I know that sounds crazy, but that's how angry and frustrated I was, and that's how my unconscious mind was working.

Anyway, I eventually learned a few things. One was that he did not always understand the hurtfulness of what he was saying. He might realize that it got a reaction out of me, but he did not know how deeply he wounded me. When I started remembering that he was a little kid, I found it easier to dismiss his comments.

Another thing I eventually realized was that he sometimes felt conflicted, as if having fun with me was somehow disloyal to his mom. And that maybe if he was mean to me or made me mad, he was supporting her. To combat that one, I bent over backwards trying to speak nicely about her so that it didn't seem like we were enemies. (almost made me sick sometimes, but I did it!) And I made sure he knew that MOM was MOM and would always be MOM, and that I was never going to try to take her place.

He used to drive me nuts by whining and asking over and over and over again for things. Really being whiney and bratty. My husband would usuall give into this and I found out that Mom, at home, was an even easier touch. I stuck to my guns and he eventually learned that with me, no meant NO and he could pester me to kingdom come and he still wasn't going to get what he wanted. Or worse yet, he might get sent to his room. Years later, he jokingly complained to me that he couldn't wrap me around his little finger like he could his mom.

The last and maybe most important thing I did was treat him as though he were my own son. I felt that it was important for him (both of them) to feel as though I completely accepted him, that he was not an outsider intruding in my home or marriage. The rules might be different at my house, and I might expect a different quality of behavior from him, but I loved him no matter how rotten or bratty he was sometimes.

You used the phrase "my child" in describing your four-year old daughter and seem to give the indication that you consider the stepdaughter as "his". I may have perceived that incorrectly. But if you are looking at the situation that way, try to think of how she feels coming in from the outside, feeling like an intruder or even that she is unwanted.

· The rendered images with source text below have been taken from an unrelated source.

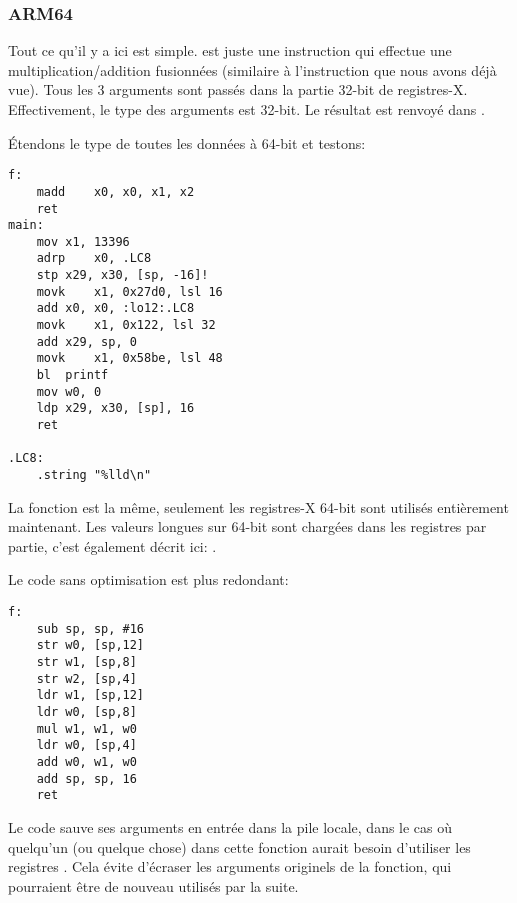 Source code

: \subsubsection{ARM64}


Tout ce qu'il y a ici est simple.
 est juste une instruction qui effectue une multiplication/addition fusionnées
(similaire à l'instruction  que nous avons déjà vue).
Tous les 3 arguments sont passés dans la partie 32-bit de registres-X.
Effectivement, le type des arguments est  32-bit.
Le résultat est renvoyé dans .



Étendons le type de toutes les données à 64-bit  et testons:



\begin{lstlisting}[style=customasmARM]
f:
	madd	x0, x0, x1, x2
	ret
main:
	mov	x1, 13396
	adrp	x0, .LC8
	stp	x29, x30, [sp, -16]!
	movk	x1, 0x27d0, lsl 16
	add	x0, x0, :lo12:.LC8
	movk	x1, 0x122, lsl 32
	add	x29, sp, 0
	movk	x1, 0x58be, lsl 48
	bl	printf
	mov	w0, 0
	ldp	x29, x30, [sp], 16
	ret

.LC8:
	.string	"%lld\n"
\end{lstlisting}

La fonction \ttf{} est la même, seulement les registres-X 64-bit sont utilisés entièrement
maintenant.
Les valeurs longues sur 64-bit sont chargées dans les registres par partie, c'est
également décrit ici: .


Le code sans optimisation est plus redondant:

\begin{lstlisting}[style=customasmARM]
f:
	sub	sp, sp, #16
	str	w0, [sp,12]
	str	w1, [sp,8]
	str	w2, [sp,4]
	ldr	w1, [sp,12]
	ldr	w0, [sp,8]
	mul	w1, w1, w0
	ldr	w0, [sp,4]
	add	w0, w1, w0
	add	sp, sp, 16
	ret
\end{lstlisting}

Le code sauve ses arguments en entrée dans la pile locale, dans le cas où quelqu'un
(ou quelque chose) dans cette fonction aurait besoin d'utiliser les registres .
Cela évite d'écraser les arguments originels de la fonction, qui pourraient être
de nouveau utilisés par la suite.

Try to make a point of paying her a little solo attention. Compliment her and praise her. Involve her in things and let her "help" you, even if she's really just making a mess. Be sure to thank her when she does things right, even if it seems like something that should be taken for granted. Ask her for "advice" regarding the four-year old and let her feel like a big sister. Tell her how happy you are to see her each time she arrives and how much you'll miss her each times she leaves.

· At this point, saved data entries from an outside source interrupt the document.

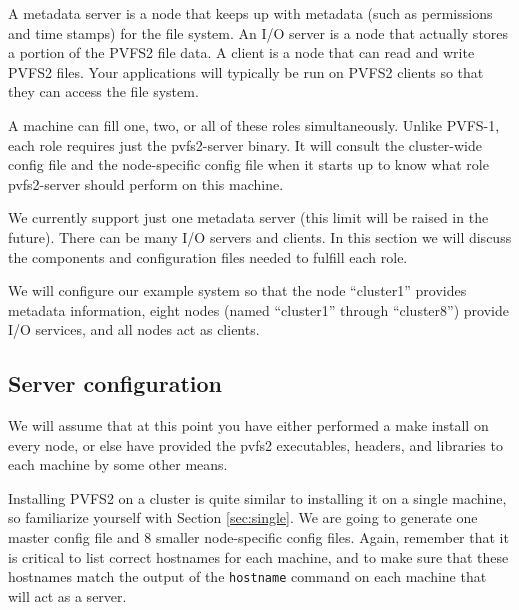 \documentclass[11pt, letterpaper]{article}
\begin{document}
A metadata server is a node that keeps up with metadata (such as permissions
and time stamps) for the file system. An I/O server is a node that actually
stores a portion of the PVFS2 file data. A client is a node that can read and
write PVFS2 files. Your applications will typically be run on PVFS2 clients so
that they can access the file system.

A machine can fill one, two, or all of these roles simultaneously. Unlike
PVFS-1, each role requires just the pvfs2-server binary.  It will consult the
cluster-wide config file and the node-specific config file when it starts up to
know what role pvfs2-server should perform on this machine.

We currently support just one metadata server (this limit will be raised in the
future).  There can be many I/O servers and clients. In this section we will
discuss the components and configuration files needed to fulfill each role.

We will configure our example system so that the node ``cluster1'' provides
metadata information, eight nodes (named ``cluster1'' through ``cluster8'')
provide I/O services, and all nodes act as clients.

\subsection{Server configuration}
We will assume that at this point you have either performed a make install 
on every node, or else have provided the pvfs2 executables, headers, and 
libraries to each machine by some other means.

Installing PVFS2 on a cluster is quite similar to installing it on a single
machine, so familiarize yourself with Section \ref{sec:single}.  We are going
to generate one master config file and 8 smaller node-specific config files. 
Again, remember that it is critical to list correct hostnames for each machine,
and to make sure that these hostnames match the output of the \texttt{hostname} 
command on each machine that will act as a server.
\end{document}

And be sure you're not projecting any anti-mom sentiment on to her. She's the kid, she's got nothing to do with Mom and Dad and their relationship.

I hope things get better and that you find the relationship a little easier to deal with. There is no such thing as never being frustrated or never being angry with a child. They do things that drive us crazy. But we have to remember that we are the grownup and that it's our job to act like one. That means we usually have to put forth more effort than they do, but the payoff is well worth it!

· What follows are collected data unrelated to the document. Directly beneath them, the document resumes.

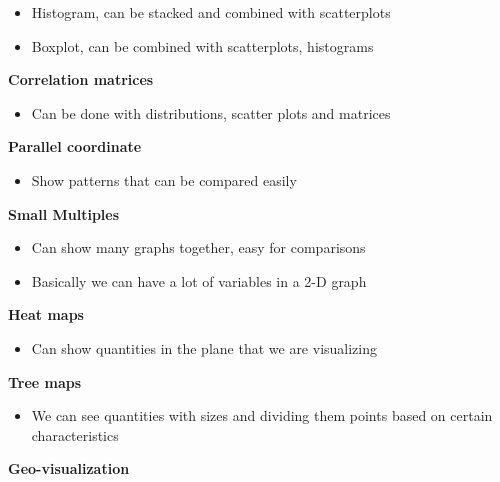 \begin{itemize}
    \item Histogram, can be stacked and combined with scatterplots
    \item Boxplot, can be combined with scatterplots, histograms
\end{itemize}

\vspace{10pt}

\textbf{Correlation matrices}
\begin{itemize}
    \item Can be done with distributions, scatter plots and matrices
\end{itemize}

\textbf{Parallel coordinate}
\begin{itemize}
    \item Show patterns that can be compared easily
\end{itemize}


\vspace{10pt}

\textbf{Small Multiples}

\begin{itemize}

\item Can show many graphs together, easy for comparisons
   
\item Basically we can have a lot of variables in a 2-D graph

\end{itemize}

\vspace{10pt}

\textbf{Heat maps}
\begin{itemize}
    \item Can show quantities in the plane that we are visualizing
\end{itemize}

\vspace{10pt}

\textbf{Tree maps}
\begin{itemize}
    \item We can see quantities with sizes and dividing them points based on certain characteristics
\end{itemize}

\vspace{10pt}

\textbf{Geo-visualization}

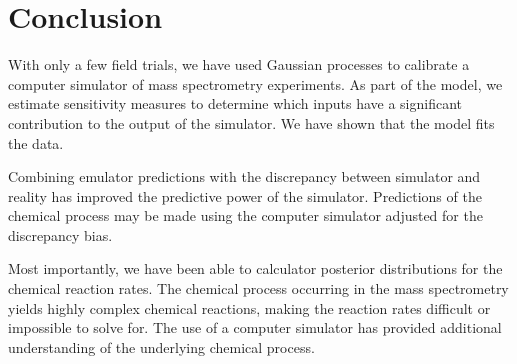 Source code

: \section{Conclusion}

With only a few field trials, we have used Gaussian processes to calibrate a computer simulator of mass spectrometry experiments. As part of the model, we estimate sensitivity measures to determine which inputs have a significant contribution to the output of the simulator. We have shown that the model fits the data.

Combining emulator predictions with the discrepancy between simulator and reality has improved the predictive power of the simulator. Predictions of the chemical process may be made using the computer simulator adjusted for the discrepancy bias.

Most importantly, we have been able to calculator posterior distributions for the chemical reaction rates. The chemical process occurring in the mass spectrometry yields highly complex chemical reactions, making the reaction rates difficult or impossible to solve for. The use of a computer simulator has provided additional understanding of the underlying chemical process.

btw - my stepsons are now 20 and 27. There were many times over the years when I wanted to throttle one or both of them, and our relationships have not always been completely smooth, but all in all I think we turned out pretty well.

Good luck!
Gawd, the divorce guilt thing! 99% of the time that was why my husband caved in to things. I tried as much as I could to be understanding about it, but sometimes I couldn't help but get mad when I really felt he was being manipulated or taken advantage of.

Some people will laugh at this, but I don't care. I really do believe that kids, especially younger kids, appreciate rules and boundaries. It helps them know where the limits are. They don't have to guess or push or act out to see what will happen. They find comfort in something stable and reliable. And you know what? So do we.

Mack, when he was maybe 11 or so, was in counseling for a little while. His mom had just been divorced again and he was having trouble dealing with his emotions, as he had just adored his stepdad. He was acting out with his Mom and at school, etc.

When we went to pick him up one Friday night, Mom came out to the car first. I give her credit for telling us this, though she didn't convey it very nicely. Apparently she & Mack had been in a session that afternoon and Mack was saying that no one liked him. The counselor had been pushing him, saying, "No one? No one? No one likes you?", and Mack finally said, "Well, my stepmom likes me." When the counselor asked why he thought that, Mack replied, "Because she only yells at me when she has to."

In other words (according to the counselor, via Mom) I didn't let him push me until I flipped out and overreacted. He could count on my reactions.

Of course, I'm not gonna claim that I never flipped out, because of course everyone does once in a while. But it was really nice for me to hear that Mack supposedly felt I "respected" him. Let me tell you, I still and always will count that among the top ten compliments of my life. It meant a lot to me.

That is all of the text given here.